Stored records:
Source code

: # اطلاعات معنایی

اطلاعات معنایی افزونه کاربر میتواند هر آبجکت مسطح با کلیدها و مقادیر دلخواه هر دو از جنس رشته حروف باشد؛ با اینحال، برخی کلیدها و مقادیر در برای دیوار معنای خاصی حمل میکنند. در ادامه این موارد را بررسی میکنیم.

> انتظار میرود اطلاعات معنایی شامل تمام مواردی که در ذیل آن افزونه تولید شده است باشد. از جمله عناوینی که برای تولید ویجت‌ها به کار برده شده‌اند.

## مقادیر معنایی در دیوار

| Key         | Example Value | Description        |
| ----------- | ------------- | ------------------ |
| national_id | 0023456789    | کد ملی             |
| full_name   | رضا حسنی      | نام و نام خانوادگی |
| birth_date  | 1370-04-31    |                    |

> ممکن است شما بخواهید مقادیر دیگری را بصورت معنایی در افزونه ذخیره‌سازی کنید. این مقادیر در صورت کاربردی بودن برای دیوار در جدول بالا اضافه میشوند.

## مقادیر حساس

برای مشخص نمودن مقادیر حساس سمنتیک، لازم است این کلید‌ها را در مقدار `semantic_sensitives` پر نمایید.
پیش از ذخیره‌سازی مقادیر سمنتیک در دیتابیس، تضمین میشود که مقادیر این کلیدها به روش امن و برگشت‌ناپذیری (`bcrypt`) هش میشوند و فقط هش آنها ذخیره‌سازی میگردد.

Problem details:
Please write out the entries exactly, keeping every line intact.

Response below:
Source code

: # اطلاعات معنایی

اطلاعات معنایی افزونه کاربر میتواند هر آبجکت مسطح با کلیدها و مقادیر دلخواه هر دو از جنس رشته حروف باشد؛ با اینحال، برخی کلیدها و مقادیر در برای دیوار معنای خاصی حمل میکنند. در ادامه این موارد را بررسی میکنیم.

> انتظار میرود اطلاعات معنایی شامل تمام مواردی که در ذیل آن افزونه تولید شده است باشد. از جمله عناوینی که برای تولید ویجت‌ها به کار برده شده‌اند.

## مقادیر معنایی در دیوار

| Key         | Example Value | Description        |
| ----------- | ------------- | ------------------ |
| national_id | 0023456789    | کد ملی             |
| full_name   | رضا حسنی      | نام و نام خانوادگی |
| birth_date  | 1370-04-31    |                    |

> ممکن است شما بخواهید مقادیر دیگری را بصورت معنایی در افزونه ذخیره‌سازی کنید. این مقادیر در صورت کاربردی بودن برای دیوار در جدول بالا اضافه میشوند.

## مقادیر حساس

برای مشخص نمودن مقادیر حساس سمنتیک، لازم است این کلید‌ها را در مقدار `semantic_sensitives` پر نمایید.
پیش از ذخیره‌سازی مقادیر سمنتیک در دیتابیس، تضمین میشود که مقادیر این کلیدها به روش امن و برگشت‌ناپذیری (`bcrypt`) هش میشوند و فقط هش آنها ذخیره‌سازی میگردد.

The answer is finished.